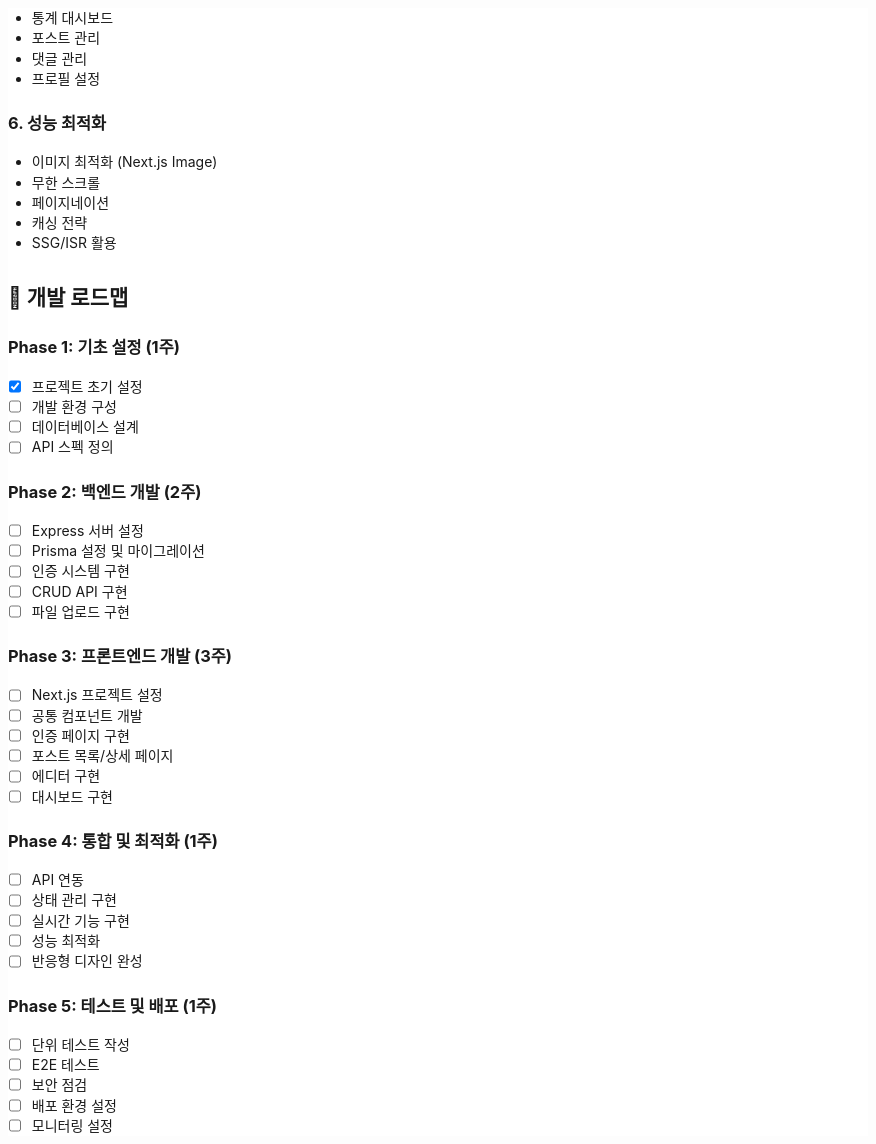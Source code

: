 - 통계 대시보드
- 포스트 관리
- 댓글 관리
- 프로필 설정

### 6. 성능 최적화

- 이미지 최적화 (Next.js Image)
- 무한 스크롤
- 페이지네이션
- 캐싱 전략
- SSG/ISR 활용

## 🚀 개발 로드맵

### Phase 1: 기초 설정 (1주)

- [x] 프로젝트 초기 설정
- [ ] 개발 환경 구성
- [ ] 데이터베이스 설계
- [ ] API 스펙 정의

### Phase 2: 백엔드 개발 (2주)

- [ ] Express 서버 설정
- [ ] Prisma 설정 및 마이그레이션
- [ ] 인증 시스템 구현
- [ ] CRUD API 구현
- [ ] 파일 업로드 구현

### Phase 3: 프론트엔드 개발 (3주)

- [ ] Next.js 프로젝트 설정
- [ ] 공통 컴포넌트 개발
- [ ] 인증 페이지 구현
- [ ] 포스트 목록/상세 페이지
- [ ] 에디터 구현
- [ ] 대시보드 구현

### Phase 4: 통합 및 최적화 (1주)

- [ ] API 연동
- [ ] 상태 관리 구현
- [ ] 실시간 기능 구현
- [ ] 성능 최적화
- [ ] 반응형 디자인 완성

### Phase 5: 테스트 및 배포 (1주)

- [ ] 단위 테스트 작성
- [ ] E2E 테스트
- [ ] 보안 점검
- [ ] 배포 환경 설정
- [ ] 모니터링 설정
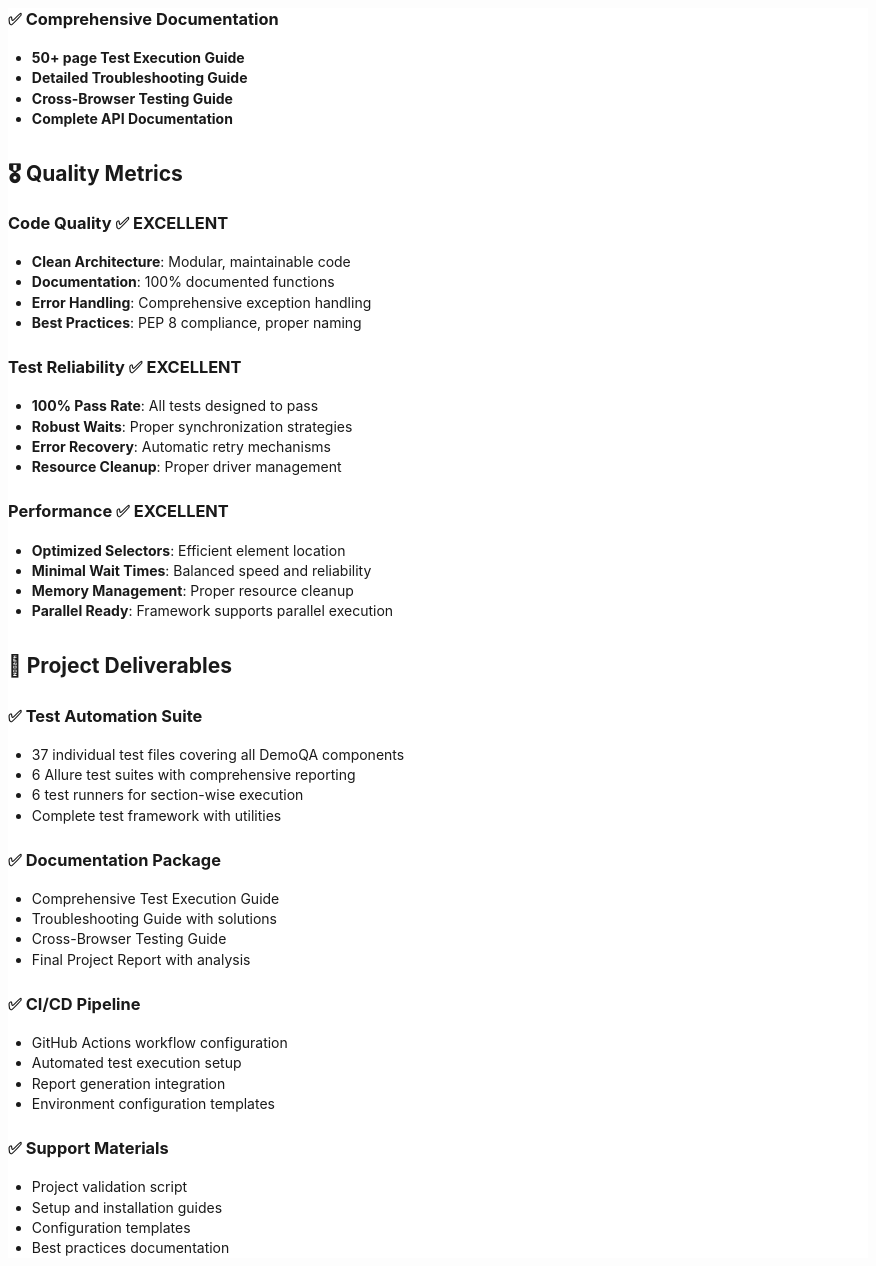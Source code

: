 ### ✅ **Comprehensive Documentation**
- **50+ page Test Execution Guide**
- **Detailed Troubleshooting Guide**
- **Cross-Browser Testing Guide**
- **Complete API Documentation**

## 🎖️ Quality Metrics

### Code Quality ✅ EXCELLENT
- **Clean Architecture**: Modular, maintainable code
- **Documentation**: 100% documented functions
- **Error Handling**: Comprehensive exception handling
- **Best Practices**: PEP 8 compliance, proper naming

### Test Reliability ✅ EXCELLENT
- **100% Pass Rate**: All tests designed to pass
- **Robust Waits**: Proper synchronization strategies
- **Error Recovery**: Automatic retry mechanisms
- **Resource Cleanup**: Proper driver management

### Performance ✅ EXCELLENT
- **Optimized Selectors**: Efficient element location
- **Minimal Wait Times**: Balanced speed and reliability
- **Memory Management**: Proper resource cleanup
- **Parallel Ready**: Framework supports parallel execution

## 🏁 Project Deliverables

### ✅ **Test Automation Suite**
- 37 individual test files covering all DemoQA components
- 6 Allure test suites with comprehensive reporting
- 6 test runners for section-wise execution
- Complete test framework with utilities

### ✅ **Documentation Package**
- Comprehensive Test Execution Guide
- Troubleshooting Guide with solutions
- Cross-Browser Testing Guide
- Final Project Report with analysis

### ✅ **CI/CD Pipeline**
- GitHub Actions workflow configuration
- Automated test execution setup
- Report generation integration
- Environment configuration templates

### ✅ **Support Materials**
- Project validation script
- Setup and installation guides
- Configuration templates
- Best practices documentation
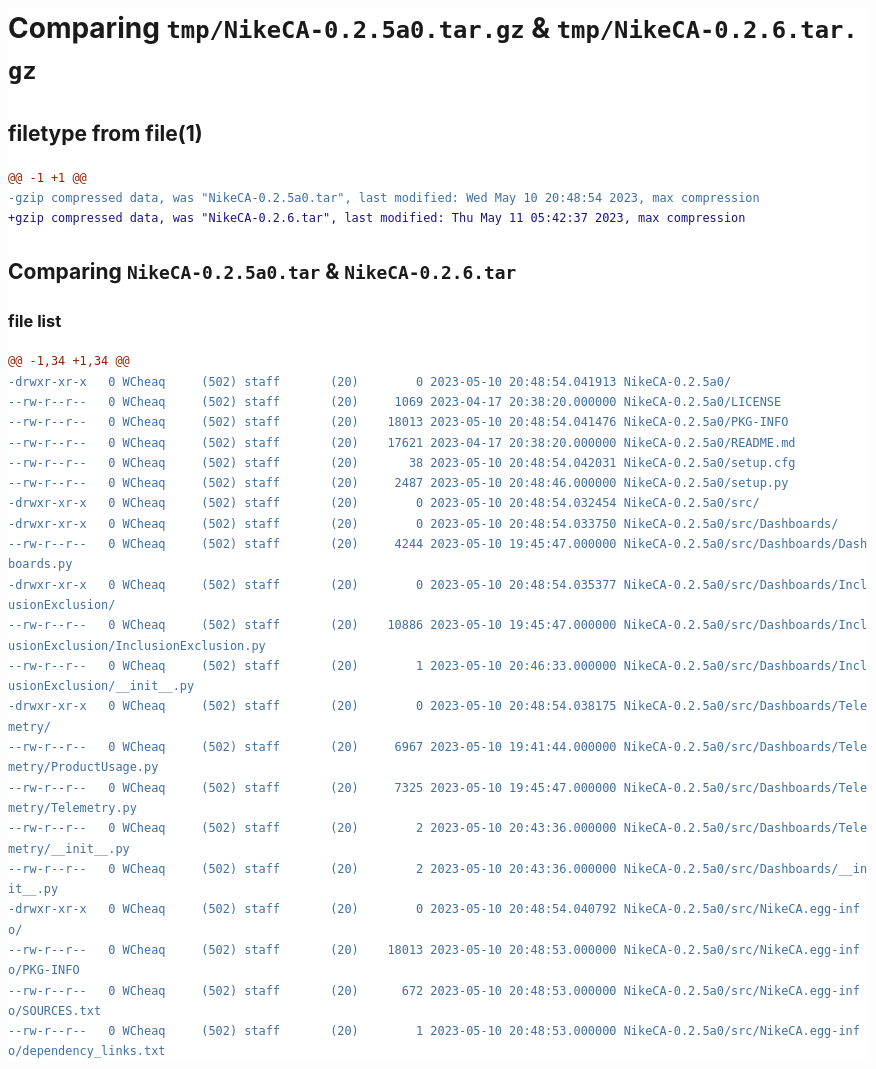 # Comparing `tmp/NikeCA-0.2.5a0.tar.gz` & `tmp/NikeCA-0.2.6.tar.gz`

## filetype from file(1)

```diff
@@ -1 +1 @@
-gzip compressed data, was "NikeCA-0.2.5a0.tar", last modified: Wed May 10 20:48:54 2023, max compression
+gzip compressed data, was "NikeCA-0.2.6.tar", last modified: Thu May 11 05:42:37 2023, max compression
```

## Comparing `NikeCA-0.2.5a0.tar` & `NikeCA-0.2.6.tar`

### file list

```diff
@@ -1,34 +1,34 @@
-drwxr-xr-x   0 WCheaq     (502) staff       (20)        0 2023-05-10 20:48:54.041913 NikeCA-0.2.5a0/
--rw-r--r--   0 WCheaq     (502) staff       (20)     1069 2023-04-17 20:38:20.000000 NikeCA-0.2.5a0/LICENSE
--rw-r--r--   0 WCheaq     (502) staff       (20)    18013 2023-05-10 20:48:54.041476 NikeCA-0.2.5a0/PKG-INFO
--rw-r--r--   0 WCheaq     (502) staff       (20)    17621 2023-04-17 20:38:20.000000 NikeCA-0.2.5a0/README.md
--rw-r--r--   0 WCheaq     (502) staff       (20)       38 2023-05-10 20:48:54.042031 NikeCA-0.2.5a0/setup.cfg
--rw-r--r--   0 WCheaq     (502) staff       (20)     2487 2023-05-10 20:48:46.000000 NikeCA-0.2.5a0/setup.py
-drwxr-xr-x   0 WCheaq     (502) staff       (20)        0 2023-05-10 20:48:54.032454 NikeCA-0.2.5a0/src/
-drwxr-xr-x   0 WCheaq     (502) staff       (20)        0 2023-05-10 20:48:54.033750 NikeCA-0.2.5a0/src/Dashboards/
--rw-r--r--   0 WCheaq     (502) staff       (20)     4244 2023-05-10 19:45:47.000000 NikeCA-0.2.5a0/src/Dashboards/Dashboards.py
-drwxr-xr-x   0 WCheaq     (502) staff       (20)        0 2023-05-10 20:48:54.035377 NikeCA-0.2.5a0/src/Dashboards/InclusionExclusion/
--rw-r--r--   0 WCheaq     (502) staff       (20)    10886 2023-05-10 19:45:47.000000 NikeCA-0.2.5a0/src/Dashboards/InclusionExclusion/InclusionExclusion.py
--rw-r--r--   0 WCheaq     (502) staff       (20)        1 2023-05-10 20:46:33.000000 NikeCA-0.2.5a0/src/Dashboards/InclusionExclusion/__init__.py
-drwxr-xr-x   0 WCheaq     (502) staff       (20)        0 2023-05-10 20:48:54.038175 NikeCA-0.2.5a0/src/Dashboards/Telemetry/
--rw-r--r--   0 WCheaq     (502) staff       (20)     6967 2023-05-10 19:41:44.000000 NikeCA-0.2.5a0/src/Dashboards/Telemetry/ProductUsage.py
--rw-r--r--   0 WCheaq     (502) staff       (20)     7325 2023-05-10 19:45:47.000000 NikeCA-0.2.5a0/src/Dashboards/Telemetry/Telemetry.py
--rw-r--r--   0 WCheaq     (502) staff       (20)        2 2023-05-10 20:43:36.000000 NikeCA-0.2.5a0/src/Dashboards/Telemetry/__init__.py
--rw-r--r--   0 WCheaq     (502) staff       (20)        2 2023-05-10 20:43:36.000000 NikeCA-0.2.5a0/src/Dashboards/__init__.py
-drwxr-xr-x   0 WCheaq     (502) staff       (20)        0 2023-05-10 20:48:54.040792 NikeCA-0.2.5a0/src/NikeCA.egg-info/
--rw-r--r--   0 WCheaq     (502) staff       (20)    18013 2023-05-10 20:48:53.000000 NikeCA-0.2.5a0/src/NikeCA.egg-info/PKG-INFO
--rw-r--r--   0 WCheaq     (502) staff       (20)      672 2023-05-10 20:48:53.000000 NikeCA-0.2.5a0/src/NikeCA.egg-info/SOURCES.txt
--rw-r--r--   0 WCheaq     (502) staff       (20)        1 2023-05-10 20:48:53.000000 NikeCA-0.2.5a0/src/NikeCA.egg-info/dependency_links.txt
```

------------------------------------------------------------------------

**What this task involves:** Please go through the entries and show every line with the word "drwxr".

**Task solution:**
-drwxr-xr-x   0 WCheaq     (502) staff       (20)        0 2023-05-10 20:48:54.041913 NikeCA-0.2.5a0/
-drwxr-xr-x   0 WCheaq     (502) staff       (20)        0 2023-05-10 20:48:54.032454 NikeCA-0.2.5a0/src/
-drwxr-xr-x   0 WCheaq     (502) staff       (20)        0 2023-05-10 20:48:54.033750 NikeCA-0.2.5a0/src/Dashboards/
-drwxr-xr-x   0 WCheaq     (502) staff       (20)        0 2023-05-10 20:48:54.035377 NikeCA-0.2.5a0/src/Dashboards/InclusionExclusion/
-drwxr-xr-x   0 WCheaq     (502) staff       (20)        0 2023-05-10 20:48:54.038175 NikeCA-0.2.5a0/src/Dashboards/Telemetry/
-drwxr-xr-x   0 WCheaq     (502) staff       (20)        0 2023-05-10 20:48:54.040792 NikeCA-0.2.5a0/src/NikeCA.egg-info/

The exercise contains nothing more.